The real estate business DeNeve envisioned also would be about utilizing dawning technologies, including online forms, virtual signatures and face-to-face videoconferencing on laptop computers, and more recently smartphones, so that agents could stay engaged whenever and wherever they might be in the field.
Calling Platinum Realty a “pro-transaction business,” DeNeve maintains that his agents are more motivated to sell because of a higher commission rate enabled by the company’s tech-related cost efficiencies.
“I realized that I could become more successful based on the technology that I was able to offer as an agent, and I could also duplicate that for other agents,” DeNeve said. “It allowed for more freedom for the agent, without such a restrictive, old-school mentality. It didn’t have to be: ‘Everybody come into the office and sit down in a cubicle and pick up these analog phones and sit by the watercooler and talk.’ It was
different now.”
Go East, Young Man
Platinum Realty was put to the test early last year when DeNeve expanded his company to St. Louis, a process he found to be a surprising challenge.
“Real estate in St. Louis is even more traditional, even more conservative than in Kansas City,” he said. “I thought we’d go in there and just knock the doors down, and everybody would be like, ‘Oh, yeah, we’re used to this.’ But we were a large broker from Kansas City coming into their turf, and that was an obstacle we came up against. We were viewed as an outsider.
“The truth is you kind of have to start over, because you’re the new guy in. You can go into it with the new technology and the new things you’ve learned, but slow and steady wins the race. You can’t just come in and put up huge billboards and pay for all this advertising,
because people still don’t know who you are. And they’re not comfortable with who you are.”
To temper the perception of Platinum Realty as an interloper in St. Louis or any other future market, DeNeve has unified his brand by adopting a single toll-free phone number (without a telltale area code) and dropping the “KC” from his company’s domain name.

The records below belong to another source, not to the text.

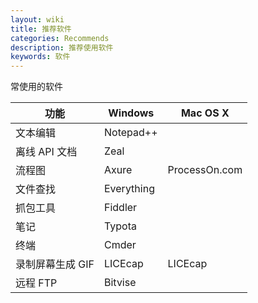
 ```yaml
---
layout: wiki
title: 推荐软件
categories: Recommends
description: 推荐使用软件
keywords: 软件
---
```


常使用的软件

| 功能         | Windows    | Mac OS X      |
| ---------- | ---------- | ------------- |
| 文本编辑       | Notepad++  |               |
| 离线 API 文档  | Zeal       |               |
| 流程图        | Axure      | ProcessOn.com |
| 文件查找       | Everything |               |
| 抓包工具       | Fiddler    |               |
| 笔记         | Typota     |               |
| 终端         | Cmder      |               |
| 录制屏幕生成 GIF | LICEcap    | LICEcap       |
| 远程 FTP     | Bitvise    |               |

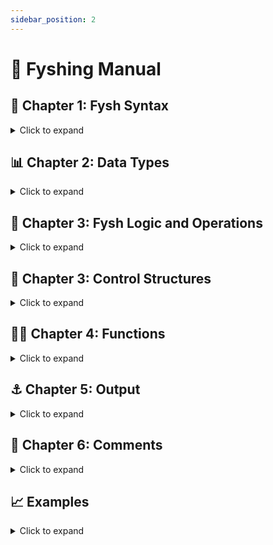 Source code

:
 ```yaml
---
sidebar_position: 2
---
```


# 🐙 Fyshing Manual

## 🐠 Chapter 1: Fysh Syntax

<details>
  <summary>Click to expand</summary>

### 🐟 Variables

- Meet Steven, our fishy friend. In Fysh, variables like Steven are declared
  with `><name>`. Every line of fysh ends with a wave `~`.

```fysh
><Steven> ~
```

- Steven has binary scales. In Fysh, `}` represents `1` and `)` represents `0`.
  Here, Steven is valued at `0b101`, which is `5` in decimal.

```fysh
><steven> = ><})}> ~
```

- Steven doesn’t give a flying fysh about scale direction. `≈` for variable
  assignment is cool with them too.

```fysh
><steven> ≈ ><}({> ~
```

### 👁️ Optional Visuals

- Steven is blind. You have the power to bless them with sight, but it's
  completely optional! You can make them biblically accurate by giving them
  multiple eyes.

```fysh
><steven> ≈ ><{({°> ~
><steven> ≈ ><{({o> ~
><steven> ≈ ><{({°°> ~
><steven> ≈ ><{({o°> ~
><steven> = ><{({°o°> ~
```

### ➕ Arithmetic with Variables

- **Summing values:** A school of Fysh's value is the sum of each member. This
  gives Steven a value of `0b101 = 0b100 + 0b001 =` (5 = 4 + 1).

```fysh
><steven> ≈ ><{((°> ><(({°> ~
```

- **Subtracting values:** Sometimes fysh are negative and start to swim
  backwards. This takes away from the school's value. Steven's value is
  `0b101 = 0b111 - 0b010` (5 = 7 - 2).

```fysh
><steven> ≈ ><{{{°> <°)})>< ~  # 0b101 = 0b111 - 0b010
```

- **Multiplying values:** Fysh often get lonely. This loneliness causes fysh to
  meet new fysh and proliferate. This gives Steven a value of
  `0b101010 = 0b110 * 0b111`. (42 = 6 * 7)

```fysh
><steven> = ><{{(°> <3 ><{{{°> ~
><steven> ≈ ><{{(°> ♡ ><{{{°> ~
```

- **Dividing values:** Not every fysh story is a happy one. At times, separation
  is inevitable, and their division breaks their heart. This gives Steven a
  value of `0b101 = 0b11001 / 0b101`. (5 = 25 / 5)

```fysh
><steven> ≈ ><{{(({°> </3 ><{({°> ~
><steven> ≈ ><{{(({°> 💔 ><{({°> ~
```

- **Using parentheses for complex operations:** Fysh are often abducted and
  isolated into fyshbowls `( )` for terrestrials' amusment. This makes the fysh
  sad and gives Steven a value of `0b101 = 0b101 / (0b101 - 0b100)`. (5 = 5 /
  (5 - 4))

```fysh
><steven> ≈ ><{({°> 💔 ( ><{({°> <°}))>< ) ~
```

### 🔼🔽 Increment and Decrement

- **Increment:** As life goes on, we learn from our mistakes and improve.
  Steven’s self help journey allowed them to grow an extra tail, incrementing
  their value by 1.

```fysh
>><steven> ~
```

- **Decrement:** Sometimes we feel like a fyshup, a failure. And that's ok, it’s
  a part of being fysh. However for some fysh, this feeling is too much to
  handle and is internalized. They haven’t received the emotional support they
  need and have gone on a downward spiral, causing them to feel worthless. They
  begin to retreat and try to swim away in the opposite direction causing their
  value to decrement by 1.

```fysh
<steven><< ~
```

### 🍢 Random Number Generation

**Random Number:** This is a grilled fysh. It generates a random signed 32-bit
number that determines the doneness of the fysh.

```fysh
><###> ~
```

</details>

## 📊 Chapter 2: Data Types

<details>
  <summary>Click to expand</summary>

### 📏 Integers

- **Integer:** Steven is an integer represented using binary scales. They have
  scales that are either `1` or `0`. Steven's value is `0b101`, which is `5` in
  decimal.

```fysh
><steven> ≈ ><{({°> ~
```

### 📐 Floating Point Numbers

- **Floats:** Steven can also be a float fysh. To seperate the integer and
  decimal parts, we use a fysh bone `-`. Steven's value is `5.5`.

```fysh
><steven> ≈ ><{({-{({°> ~
```

- **Floats with multiple bones:** Steven can also have multiple bones to
  seperate each decimal place. Steven's value is `5 + 0.2 + 0.05 = 5.25`.

```fysh
><steven> ≈ ><{({-{(-{({°> ~
```

- **Floats with numbers larger than 9:** If a value in the decimal place is
  greater than 9, it will occupy an extra decimal place. Steven's value is
  `15 + 0.15 + 0.005 15.155`.

```fysh
><steven> ≈ ><{{{{-{{{{-{({°> ~
```

### 📝 Strings

- **Strings:** Steven can also be a string fysh. They speak using bubbles.
  Steven's value is `"Hello, World!"`.

```fysh
><steven> ≈ 🫧Hello, World!🫧 ~
```

### 📦 Arrays and Traversal

- **Arrays:** A fysh tank `[ ]` is used create an array. Each item is separated
  by fysh food -.value is `[0b010, 0b010] = [2, 2]`.

```fysh
><steven> ≈ [><({(°> - ><({(°>] ~
```

- **Accessing Array Elements:** These fysh tanks can be traversed using a fysh
  tank `[ ]` with a number inside it. Steven returns the element at index 1.
  Array indexes start at 0.

```fysh
><steven>[><(({°>] ~
```

</details>

## 🧠 Chapter 3: Fysh Logic and Operations

<details>
  <summary>Click to expand</summary>

### 🤔 Logical Operations

- **`AND (&&)`, `OR (||)`, and `NOT (!!)`**: Steven is experiencing an
  existential crisis. They're questioning the very fabric of reality.
  - If steven is real `and` they found the truth, they're happy. (Steven &&
    theTruth)
  - Steven is happy if either they're real `or` found the truth. (Steven ||
    theTruth)
  - But then Steven thought about it and said "hey it would be kinda cool if I
    wasn't real" and is now only happy if they're `not` real. (!!Steven)

```fysh
><steven> && ><TheTruth> ~
><steven> || ><TheTruth> ~
!! ><steven> ~
```

### 🔧 Bitwise Operations

- Steven is bored and looking to have their bits rearranged. At Fysh, we're
  hereto help! We have provided Steven with a variety of tools and bitwise
  manipulations to satisfy their bit busting needs:
  - `AND (&)`
  - `OR (|)`
  - `XOR (^)`
  - `NOT (!)`

```fysh
><steven> & ><(({°> ~
><steven> | ><(({°> ~
><steven> ^ ><(({°> ~
! ><steven> ~
```

- **Logical shifts:** Steven can also use logical shifts! Steven shifts their
  bits to the left then right by 1.
  - **Left shift (`<<`):**
  - **Right shift (`>>`):**

```fysh
><steven> << ><(({°> ~
><steven> >> ><(({°> ~
```

### 🐸 Tadpoles

Tadpoles are Fysh too. They swim towards bigger Fysh (they like the danger) and
are represented by `~o` or `o~`. Here, we are checking if Steven is bigger than
5 and less than 7, respectively.

```fysh
><//> Greater/Less than
><steven> o~ ><{({°>
><steven> ~o ><{{{°>

><//> Greater/Less than or equal to (replace ~ with ≈ or =)
><steven> o= ><{({°>
><steven> ≈o ><{{{°>
```

</details>

## 🔄 Chapter 3: Control Structures

<details>
  <summary>Click to expand</summary>

### 🔁 While Loops

- In the whirlpool of Fysh logic, the while loop, represented by `@` or `🌀`,
  with the condition stored in either `[ ]` or `( )`. Small fysh define the
  iterative heart `><>` and `<><`.

Here we repeat the loop while Steve is greater than 5. Steven decrements by 1
each iteration.

```fysh
🌀 [><steven> o~ ><{((°>]
><>
    <steven><< ~
<><

@ (><steven> o~ ><{((°>)
><>
    <steven><< ~
<><
```

### ❓ Conditional Statements

Conditional statements run based on how each Fysh feels

- **`if` statement:** are happy since they're the condition you're looking for.
  They feel wanted and loved. They are represented by a happy Fysh

```fysh
><(((^> [><steven> o~ ><{((°>]
><>
    <steven><< ~
<><
```

- **`else` statement:** feel like they're the last resort, an afterthought. This
  makes them feel unimportant and sad. They are represented by a dead Fysh

```fysh
><(((*>
><>
    ><steven> ≈ ><(((°> ~
<><
```

- **`else if` statement:** are the middle child. They're not the first choice,
  but they're not the last either. They're represented by both a dead and happy
  Fysh

```fysh
><(((*> ><(((^> [><steven> ~o ><{((°>]
><>
    >><steven> ~
<><
```

</details>

## 🧑‍🔧 Chapter 4: Functions

<details>
  <summary>Click to expand</summary>

### ✏️ Defining Functions

To define a function or SUBroutine, use a submarine `>(funcNameHere)` along with
any parameters `><param>`. To return a value, use a squid `<~` or `🦑`.

Here the function is called `submarine` and has 3 parameters. It returns the sum
of the 3 parameters.

```fysh
>(submarine) ><param1> ><param2> ><param3>
><>
    <~ ><param1> ><param2> ><param3> ~
<><
```

### 📞 Calling Functions

- To call a subroutine, put the submarine in a Fysh tank along with its
  arguments. If two or more params are next to each other, separate them with
  Fysh food `-`.

```fysh
[>(submarine) ><fysh1> - ><fysh2> - ><fysh3>] ~
```

</details>

## ⚓ Chapter 5: Output

<details>
  <summary>Click to expand</summary>

### ⛓️ Output Value

When we finally reach our destination, we anchor ourselves. Anchors are used to
output the value of a Fysh. They are represented by `(+o` or `⚓`

Here we're outputting `0b101` (5).

```fysh
(+o ><{({°> ~
```

</details>

## 💬 Chapter 6: Comments

<details>
  <summary>Click to expand</summary>

### 🔉 Single-line Comments

Navigator Fysh are used to guide the reader through the code. They are
represented by `><//>`.

```fysh
><//> What's cookin' good lookin'?
```

### 🔊 Multi-line Comments

For longer explanations, multiline comments are used. They are represented by
`></*>` and `<*\><`

```fysh
></*>
How to grill a Fysh:
1. Catch a Fysh
2. Grill the Fysh
3. Eat the Fysh
<*/><
```

</details>

## 📈 Examples

<details>
  <summary>Click to expand</summary>

### ❗Factorial Example

This program calculates the factorial of number. In this case 5. The factorial
of 5 is 120.

```fysh
><//> Factorial Example

><number>    ≈ ><{({°> ~
><factorial> ≈ ><(({°> ~

🌀 [><number> o~ ><(({°>]
><>
    ><factorial> ≈ ><factorial> ♡ ><number> ~
    <number><< ~
<><
(+o ><factorial> ~
```

Let's break it down:

1. `><number> ≈ ><{({°> ~` - Declare the number to calculate the factorial of.
   (5 in this case)
2. `><factorial> ≈ ><(({°> ~` - Declare the factorial variable. (1 in this case)
3. `🌀 [><number> o~ ><(({°>]` - While the number is greater than 1, do the
   following:
   1. `><factorial> ≈ ><factorial> ♡ ><number> ~` - Multiply the factorial by
      the number.
   2. `<number><< ~` - Decrement the number.
   3. Repeat until the number is 1.
4. `(+o ><factorial> ~` - Output the factorial.

</details>
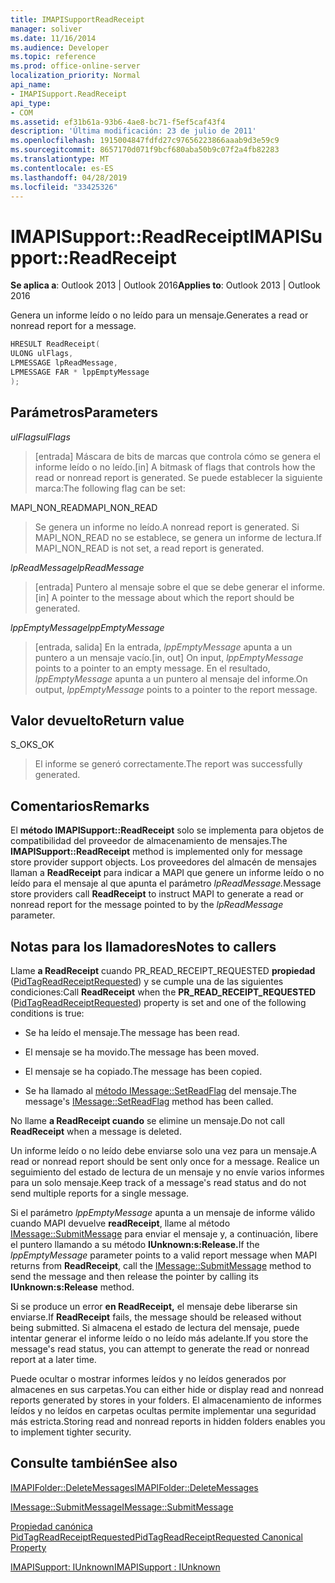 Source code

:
 ```yaml
---
title: IMAPISupportReadReceipt
manager: soliver
ms.date: 11/16/2014
ms.audience: Developer
ms.topic: reference
ms.prod: office-online-server
localization_priority: Normal
api_name:
- IMAPISupport.ReadReceipt
api_type:
- COM
ms.assetid: ef31b61a-93b6-4ae8-bc71-f5ef5caf43f4
description: 'Última modificación: 23 de julio de 2011'
ms.openlocfilehash: 1915004847fdfd27c97656223866aaab9d3e59c9
ms.sourcegitcommit: 8657170d071f9bcf680aba50b9c07f2a4fb82283
ms.translationtype: MT
ms.contentlocale: es-ES
ms.lasthandoff: 04/28/2019
ms.locfileid: "33425326"
---
```

# <a name="imapisupportreadreceipt"></a><span data-ttu-id="306df-103">IMAPISupport::ReadReceipt</span><span class="sxs-lookup"><span data-stu-id="306df-103">IMAPISupport::ReadReceipt</span></span>

  
  
<span data-ttu-id="306df-104">**Se aplica a**: Outlook 2013 | Outlook 2016</span><span class="sxs-lookup"><span data-stu-id="306df-104">**Applies to**: Outlook 2013 | Outlook 2016</span></span> 
  
<span data-ttu-id="306df-105">Genera un informe leído o no leído para un mensaje.</span><span class="sxs-lookup"><span data-stu-id="306df-105">Generates a read or nonread report for a message.</span></span>
  
```cpp
HRESULT ReadReceipt(
ULONG ulFlags,
LPMESSAGE lpReadMessage,
LPMESSAGE FAR * lppEmptyMessage
);
```

## <a name="parameters"></a><span data-ttu-id="306df-106">Parámetros</span><span class="sxs-lookup"><span data-stu-id="306df-106">Parameters</span></span>

 <span data-ttu-id="306df-107">_ulFlags_</span><span class="sxs-lookup"><span data-stu-id="306df-107">_ulFlags_</span></span>
  
> <span data-ttu-id="306df-108">[entrada] Máscara de bits de marcas que controla cómo se genera el informe leído o no leído.</span><span class="sxs-lookup"><span data-stu-id="306df-108">[in] A bitmask of flags that controls how the read or nonread report is generated.</span></span> <span data-ttu-id="306df-109">Se puede establecer la siguiente marca:</span><span class="sxs-lookup"><span data-stu-id="306df-109">The following flag can be set:</span></span>
    
<span data-ttu-id="306df-110">MAPI_NON_READ</span><span class="sxs-lookup"><span data-stu-id="306df-110">MAPI_NON_READ</span></span> 
  
> <span data-ttu-id="306df-111">Se genera un informe no leído.</span><span class="sxs-lookup"><span data-stu-id="306df-111">A nonread report is generated.</span></span> <span data-ttu-id="306df-112">Si MAPI_NON_READ no se establece, se genera un informe de lectura.</span><span class="sxs-lookup"><span data-stu-id="306df-112">If MAPI_NON_READ is not set, a read report is generated.</span></span>
    
 <span data-ttu-id="306df-113">_lpReadMessage_</span><span class="sxs-lookup"><span data-stu-id="306df-113">_lpReadMessage_</span></span>
  
> <span data-ttu-id="306df-114">[entrada] Puntero al mensaje sobre el que se debe generar el informe.</span><span class="sxs-lookup"><span data-stu-id="306df-114">[in] A pointer to the message about which the report should be generated.</span></span>
    
 <span data-ttu-id="306df-115">_lppEmptyMessage_</span><span class="sxs-lookup"><span data-stu-id="306df-115">_lppEmptyMessage_</span></span>
  
> <span data-ttu-id="306df-116">[entrada, salida] En la entrada,  _lppEmptyMessage_ apunta a un puntero a un mensaje vacío.</span><span class="sxs-lookup"><span data-stu-id="306df-116">[in, out] On input,  _lppEmptyMessage_ points to a pointer to an empty message.</span></span> <span data-ttu-id="306df-117">En el resultado,  _lppEmptyMessage_ apunta a un puntero al mensaje del informe.</span><span class="sxs-lookup"><span data-stu-id="306df-117">On output,  _lppEmptyMessage_ points to a pointer to the report message.</span></span> 
    
## <a name="return-value"></a><span data-ttu-id="306df-118">Valor devuelto</span><span class="sxs-lookup"><span data-stu-id="306df-118">Return value</span></span>

<span data-ttu-id="306df-119">S_OK</span><span class="sxs-lookup"><span data-stu-id="306df-119">S_OK</span></span> 
  
> <span data-ttu-id="306df-120">El informe se generó correctamente.</span><span class="sxs-lookup"><span data-stu-id="306df-120">The report was successfully generated.</span></span>
    
## <a name="remarks"></a><span data-ttu-id="306df-121">Comentarios</span><span class="sxs-lookup"><span data-stu-id="306df-121">Remarks</span></span>

<span data-ttu-id="306df-122">El **método IMAPISupport::ReadReceipt** solo se implementa para objetos de compatibilidad del proveedor de almacenamiento de mensajes.</span><span class="sxs-lookup"><span data-stu-id="306df-122">The **IMAPISupport::ReadReceipt** method is implemented only for message store provider support objects.</span></span> <span data-ttu-id="306df-123">Los proveedores del almacén de mensajes llaman a **ReadReceipt** para indicar a MAPI que genere un informe leído o no leído para el mensaje al que apunta el parámetro _lpReadMessage._</span><span class="sxs-lookup"><span data-stu-id="306df-123">Message store providers call **ReadReceipt** to instruct MAPI to generate a read or nonread report for the message pointed to by the  _lpReadMessage_ parameter.</span></span> 
  
## <a name="notes-to-callers"></a><span data-ttu-id="306df-124">Notas para los llamadores</span><span class="sxs-lookup"><span data-stu-id="306df-124">Notes to callers</span></span>

<span data-ttu-id="306df-125">Llame **a ReadReceipt** cuando PR_READ_RECEIPT_REQUESTED **propiedad** ([PidTagReadReceiptRequested](pidtagreadreceiptrequested-canonical-property.md)) y se cumple una de las siguientes condiciones:</span><span class="sxs-lookup"><span data-stu-id="306df-125">Call **ReadReceipt** when the **PR_READ_RECEIPT_REQUESTED** ([PidTagReadReceiptRequested](pidtagreadreceiptrequested-canonical-property.md)) property is set and one of the following conditions is true:</span></span>
  
- <span data-ttu-id="306df-126">Se ha leído el mensaje.</span><span class="sxs-lookup"><span data-stu-id="306df-126">The message has been read.</span></span>
    
- <span data-ttu-id="306df-127">El mensaje se ha movido.</span><span class="sxs-lookup"><span data-stu-id="306df-127">The message has been moved.</span></span>
    
- <span data-ttu-id="306df-128">El mensaje se ha copiado.</span><span class="sxs-lookup"><span data-stu-id="306df-128">The message has been copied.</span></span>
    
- <span data-ttu-id="306df-129">Se ha llamado al [método IMessage::SetReadFlag](imessage-setreadflag.md) del mensaje.</span><span class="sxs-lookup"><span data-stu-id="306df-129">The message's [IMessage::SetReadFlag](imessage-setreadflag.md) method has been called.</span></span> 
    
<span data-ttu-id="306df-130">No llame **a ReadReceipt cuando** se elimine un mensaje.</span><span class="sxs-lookup"><span data-stu-id="306df-130">Do not call **ReadReceipt** when a message is deleted.</span></span> 
  
<span data-ttu-id="306df-131">Un informe leído o no leído debe enviarse solo una vez para un mensaje.</span><span class="sxs-lookup"><span data-stu-id="306df-131">A read or nonread report should be sent only once for a message.</span></span> <span data-ttu-id="306df-132">Realice un seguimiento del estado de lectura de un mensaje y no envíe varios informes para un solo mensaje.</span><span class="sxs-lookup"><span data-stu-id="306df-132">Keep track of a message's read status and do not send multiple reports for a single message.</span></span>
  
<span data-ttu-id="306df-133">Si el parámetro _lppEmptyMessage_ apunta a un mensaje de informe válido cuando MAPI devuelve **readReceipt**, llame al método [IMessage::SubmitMessage](imessage-submitmessage.md) para enviar el mensaje y, a continuación, libere el puntero llamando a su método **IUnknown:s:Release.**</span><span class="sxs-lookup"><span data-stu-id="306df-133">If the  _lppEmptyMessage_ parameter points to a valid report message when MAPI returns from **ReadReceipt**, call the [IMessage::SubmitMessage](imessage-submitmessage.md) method to send the message and then release the pointer by calling its **IUnknown:s:Release** method.</span></span> 
  
<span data-ttu-id="306df-134">Si se produce un error **en ReadReceipt,** el mensaje debe liberarse sin enviarse.</span><span class="sxs-lookup"><span data-stu-id="306df-134">If **ReadReceipt** fails, the message should be released without being submitted.</span></span> <span data-ttu-id="306df-135">Si almacena el estado de lectura del mensaje, puede intentar generar el informe leído o no leído más adelante.</span><span class="sxs-lookup"><span data-stu-id="306df-135">If you store the message's read status, you can attempt to generate the read or nonread report at a later time.</span></span> 
  
<span data-ttu-id="306df-136">Puede ocultar o mostrar informes leídos y no leídos generados por almacenes en sus carpetas.</span><span class="sxs-lookup"><span data-stu-id="306df-136">You can either hide or display read and nonread reports generated by stores in your folders.</span></span> <span data-ttu-id="306df-137">El almacenamiento de informes leídos y no leídos en carpetas ocultas permite implementar una seguridad más estricta.</span><span class="sxs-lookup"><span data-stu-id="306df-137">Storing read and nonread reports in hidden folders enables you to implement tighter security.</span></span>
  
## <a name="see-also"></a><span data-ttu-id="306df-138">Consulte también</span><span class="sxs-lookup"><span data-stu-id="306df-138">See also</span></span>



[<span data-ttu-id="306df-139">IMAPIFolder::DeleteMessages</span><span class="sxs-lookup"><span data-stu-id="306df-139">IMAPIFolder::DeleteMessages</span></span>](imapifolder-deletemessages.md)
  
[<span data-ttu-id="306df-140">IMessage::SubmitMessage</span><span class="sxs-lookup"><span data-stu-id="306df-140">IMessage::SubmitMessage</span></span>](imessage-submitmessage.md)
  
[<span data-ttu-id="306df-141">Propiedad canónica PidTagReadReceiptRequested</span><span class="sxs-lookup"><span data-stu-id="306df-141">PidTagReadReceiptRequested Canonical Property</span></span>](pidtagreadreceiptrequested-canonical-property.md)
  
[<span data-ttu-id="306df-142">IMAPISupport: IUnknown</span><span class="sxs-lookup"><span data-stu-id="306df-142">IMAPISupport : IUnknown</span></span>](imapisupportiunknown.md)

Nearly a year in, it’s going well in St. Louis, DeNeve said. “We’ve broken even, and we’re starting to generate a profit. I consider that
a success.”
Besides daring to be different, staying debt-free has been a key to Platinum Realty’s achievements, including being the No. 2 real estate firm in the Kansas City area, behind only Reece & Nichols.
“Who would have thought that I would have worked for No. 1, just to start my own company and grow to be No. 2?” he said. “But since day one, I’ve paid as I went. I don’t want to be servant to the lender—he who has the gold controls.”